**Required action:**
A complete answer includes every line below with the word "institutional".

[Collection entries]
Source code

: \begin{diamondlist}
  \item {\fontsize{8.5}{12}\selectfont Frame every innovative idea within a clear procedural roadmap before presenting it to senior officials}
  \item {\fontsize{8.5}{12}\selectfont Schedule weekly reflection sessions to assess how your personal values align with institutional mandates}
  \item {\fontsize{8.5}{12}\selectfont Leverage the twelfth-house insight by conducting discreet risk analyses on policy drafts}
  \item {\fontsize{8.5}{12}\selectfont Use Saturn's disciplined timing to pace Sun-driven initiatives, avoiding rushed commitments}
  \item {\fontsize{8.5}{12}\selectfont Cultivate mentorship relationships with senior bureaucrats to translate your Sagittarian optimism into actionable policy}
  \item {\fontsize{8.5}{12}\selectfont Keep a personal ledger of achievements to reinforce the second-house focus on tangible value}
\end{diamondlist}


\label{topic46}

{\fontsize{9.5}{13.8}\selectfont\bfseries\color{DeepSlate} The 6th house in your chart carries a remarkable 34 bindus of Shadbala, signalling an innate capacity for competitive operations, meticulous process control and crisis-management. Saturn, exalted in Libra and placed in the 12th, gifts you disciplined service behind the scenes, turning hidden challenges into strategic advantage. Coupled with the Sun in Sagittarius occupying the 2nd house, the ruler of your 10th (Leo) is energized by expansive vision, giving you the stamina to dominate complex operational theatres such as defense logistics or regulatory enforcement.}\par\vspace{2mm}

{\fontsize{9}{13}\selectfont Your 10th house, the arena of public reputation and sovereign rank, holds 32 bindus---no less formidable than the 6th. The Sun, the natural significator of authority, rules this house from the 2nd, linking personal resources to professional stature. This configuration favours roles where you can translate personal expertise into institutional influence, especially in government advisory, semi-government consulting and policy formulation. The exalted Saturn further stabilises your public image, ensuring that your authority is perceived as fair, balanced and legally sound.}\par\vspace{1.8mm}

--

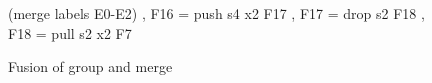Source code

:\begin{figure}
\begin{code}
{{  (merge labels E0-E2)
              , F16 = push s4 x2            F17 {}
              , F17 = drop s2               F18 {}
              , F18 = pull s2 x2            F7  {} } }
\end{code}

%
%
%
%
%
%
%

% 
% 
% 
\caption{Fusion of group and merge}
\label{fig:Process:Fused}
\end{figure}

**Output of the exercise:**
  \item {\fontsize{8.5}{12}\selectfont Schedule weekly reflection sessions to assess how your personal values align with institutional mandates}
{\fontsize{9}{13}\selectfont Your 10th house, the arena of public reputation and sovereign rank, holds 32 bindus---no less formidable than the 6th. The Sun, the natural significator of authority, rules this house from the 2nd, linking personal resources to professional stature. This configuration favours roles where you can translate personal expertise into institutional influence, especially in government advisory, semi-government consulting and policy formulation. The exalted Saturn further stabilises your public image, ensuring that your authority is perceived as fair, balanced and legally sound.}\par\vspace{1.8mm}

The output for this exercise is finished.